Pull every line that includes the word "Fundacion" out of the data below and copy it.

(Stored data entries)

--- START ---

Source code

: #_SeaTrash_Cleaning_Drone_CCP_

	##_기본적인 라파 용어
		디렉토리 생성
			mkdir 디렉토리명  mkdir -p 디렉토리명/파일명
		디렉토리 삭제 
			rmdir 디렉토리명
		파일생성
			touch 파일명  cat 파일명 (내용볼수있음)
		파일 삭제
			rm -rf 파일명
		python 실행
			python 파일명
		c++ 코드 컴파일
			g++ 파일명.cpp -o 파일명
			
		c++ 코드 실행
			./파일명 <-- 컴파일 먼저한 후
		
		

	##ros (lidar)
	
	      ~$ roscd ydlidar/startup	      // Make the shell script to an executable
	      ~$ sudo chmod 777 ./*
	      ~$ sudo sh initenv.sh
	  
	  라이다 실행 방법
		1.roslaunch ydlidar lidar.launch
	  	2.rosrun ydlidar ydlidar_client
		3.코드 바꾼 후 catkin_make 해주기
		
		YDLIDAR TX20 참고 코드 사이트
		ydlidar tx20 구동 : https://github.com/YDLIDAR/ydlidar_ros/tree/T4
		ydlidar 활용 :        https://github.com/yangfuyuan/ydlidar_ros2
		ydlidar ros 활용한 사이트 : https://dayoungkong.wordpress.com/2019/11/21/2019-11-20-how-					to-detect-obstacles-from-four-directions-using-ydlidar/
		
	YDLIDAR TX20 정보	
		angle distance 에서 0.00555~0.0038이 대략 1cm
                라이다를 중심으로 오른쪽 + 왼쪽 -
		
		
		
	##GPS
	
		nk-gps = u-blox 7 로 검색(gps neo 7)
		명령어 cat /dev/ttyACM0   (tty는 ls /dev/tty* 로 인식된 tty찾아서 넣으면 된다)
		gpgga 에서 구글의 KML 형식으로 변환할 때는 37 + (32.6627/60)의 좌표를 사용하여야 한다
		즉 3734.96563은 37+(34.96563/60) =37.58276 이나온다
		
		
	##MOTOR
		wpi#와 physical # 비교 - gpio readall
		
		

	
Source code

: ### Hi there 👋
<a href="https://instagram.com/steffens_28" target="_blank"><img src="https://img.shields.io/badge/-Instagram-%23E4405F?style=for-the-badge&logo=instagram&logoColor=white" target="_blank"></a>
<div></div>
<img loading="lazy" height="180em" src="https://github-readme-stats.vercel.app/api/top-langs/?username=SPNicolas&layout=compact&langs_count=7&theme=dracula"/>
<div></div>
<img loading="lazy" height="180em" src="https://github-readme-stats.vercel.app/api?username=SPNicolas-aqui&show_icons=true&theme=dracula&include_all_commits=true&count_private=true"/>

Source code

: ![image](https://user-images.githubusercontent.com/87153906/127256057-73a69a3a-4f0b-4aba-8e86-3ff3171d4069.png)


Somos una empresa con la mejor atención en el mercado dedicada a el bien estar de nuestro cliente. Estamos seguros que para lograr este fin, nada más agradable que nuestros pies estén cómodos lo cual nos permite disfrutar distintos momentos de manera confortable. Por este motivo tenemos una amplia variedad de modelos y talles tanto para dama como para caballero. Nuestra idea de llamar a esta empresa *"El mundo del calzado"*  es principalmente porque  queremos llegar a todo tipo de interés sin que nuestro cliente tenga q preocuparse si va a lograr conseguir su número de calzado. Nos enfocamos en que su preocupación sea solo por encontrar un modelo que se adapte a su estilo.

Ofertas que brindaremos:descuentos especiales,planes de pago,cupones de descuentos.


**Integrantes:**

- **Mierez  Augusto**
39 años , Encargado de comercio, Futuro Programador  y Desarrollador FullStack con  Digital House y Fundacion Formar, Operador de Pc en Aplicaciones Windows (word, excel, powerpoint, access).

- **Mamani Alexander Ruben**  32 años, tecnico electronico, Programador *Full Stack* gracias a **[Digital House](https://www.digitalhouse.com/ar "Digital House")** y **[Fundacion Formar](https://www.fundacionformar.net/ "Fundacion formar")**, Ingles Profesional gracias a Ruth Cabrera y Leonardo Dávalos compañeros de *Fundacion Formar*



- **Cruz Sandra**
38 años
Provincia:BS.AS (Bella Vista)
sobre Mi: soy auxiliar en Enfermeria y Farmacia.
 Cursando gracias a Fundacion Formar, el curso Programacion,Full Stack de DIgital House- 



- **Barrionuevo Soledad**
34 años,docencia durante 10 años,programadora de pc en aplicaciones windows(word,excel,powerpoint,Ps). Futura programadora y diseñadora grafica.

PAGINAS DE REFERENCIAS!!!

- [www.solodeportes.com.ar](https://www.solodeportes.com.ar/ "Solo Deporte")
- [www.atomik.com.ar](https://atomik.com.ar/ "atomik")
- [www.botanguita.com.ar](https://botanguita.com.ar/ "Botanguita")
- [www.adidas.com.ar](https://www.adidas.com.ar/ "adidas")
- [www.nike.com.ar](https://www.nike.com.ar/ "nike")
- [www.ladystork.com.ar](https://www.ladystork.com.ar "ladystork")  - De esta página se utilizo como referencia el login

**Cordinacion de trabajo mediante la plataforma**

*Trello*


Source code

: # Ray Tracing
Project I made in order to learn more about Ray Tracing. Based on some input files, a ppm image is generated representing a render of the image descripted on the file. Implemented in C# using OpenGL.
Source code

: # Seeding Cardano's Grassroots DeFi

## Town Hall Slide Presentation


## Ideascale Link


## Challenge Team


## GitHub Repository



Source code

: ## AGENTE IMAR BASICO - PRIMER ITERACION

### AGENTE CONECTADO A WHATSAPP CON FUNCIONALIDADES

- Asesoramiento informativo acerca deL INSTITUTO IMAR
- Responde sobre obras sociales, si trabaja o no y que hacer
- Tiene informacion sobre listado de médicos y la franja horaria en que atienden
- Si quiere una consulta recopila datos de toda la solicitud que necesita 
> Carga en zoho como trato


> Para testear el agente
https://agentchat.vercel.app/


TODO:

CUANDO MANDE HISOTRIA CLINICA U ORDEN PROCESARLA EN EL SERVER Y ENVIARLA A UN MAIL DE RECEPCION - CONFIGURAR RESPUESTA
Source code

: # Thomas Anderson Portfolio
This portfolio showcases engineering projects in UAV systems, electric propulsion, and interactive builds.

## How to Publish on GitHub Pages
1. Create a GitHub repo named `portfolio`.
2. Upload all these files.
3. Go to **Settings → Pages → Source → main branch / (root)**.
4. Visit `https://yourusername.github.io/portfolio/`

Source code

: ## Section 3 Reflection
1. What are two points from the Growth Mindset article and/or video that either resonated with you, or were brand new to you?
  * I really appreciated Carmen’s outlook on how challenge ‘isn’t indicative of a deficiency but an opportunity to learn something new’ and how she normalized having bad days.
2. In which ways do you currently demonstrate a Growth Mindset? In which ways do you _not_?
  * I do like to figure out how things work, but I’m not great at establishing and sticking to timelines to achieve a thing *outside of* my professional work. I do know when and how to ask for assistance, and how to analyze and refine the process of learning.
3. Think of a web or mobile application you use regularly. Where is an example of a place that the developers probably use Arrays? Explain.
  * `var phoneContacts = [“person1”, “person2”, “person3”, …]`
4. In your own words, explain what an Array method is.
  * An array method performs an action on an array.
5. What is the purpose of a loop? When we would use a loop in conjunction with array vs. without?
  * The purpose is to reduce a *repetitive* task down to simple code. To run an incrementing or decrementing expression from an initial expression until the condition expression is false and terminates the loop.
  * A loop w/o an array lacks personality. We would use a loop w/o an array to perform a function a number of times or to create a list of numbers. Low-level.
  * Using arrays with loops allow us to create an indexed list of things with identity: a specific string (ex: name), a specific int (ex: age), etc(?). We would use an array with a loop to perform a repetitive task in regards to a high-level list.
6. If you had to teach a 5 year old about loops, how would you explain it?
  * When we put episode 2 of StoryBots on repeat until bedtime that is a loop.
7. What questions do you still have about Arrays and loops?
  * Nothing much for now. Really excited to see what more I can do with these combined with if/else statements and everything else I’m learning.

--- END ---

- SOLVED PROBLEM -
39 años , Encargado de comercio, Futuro Programador  y Desarrollador FullStack con  Digital House y Fundacion Formar, Operador de Pc en Aplicaciones Windows (word, excel, powerpoint, access).
- **Mamani Alexander Ruben**  32 años, tecnico electronico, Programador *Full Stack* gracias a **[Digital House](https://www.digitalhouse.com/ar "Digital House")** y **[Fundacion Formar](https://www.fundacionformar.net/ "Fundacion formar")**, Ingles Profesional gracias a Ruth Cabrera y Leonardo Dávalos compañeros de *Fundacion Formar*
 Cursando gracias a Fundacion Formar, el curso Programacion,Full Stack de DIgital House- 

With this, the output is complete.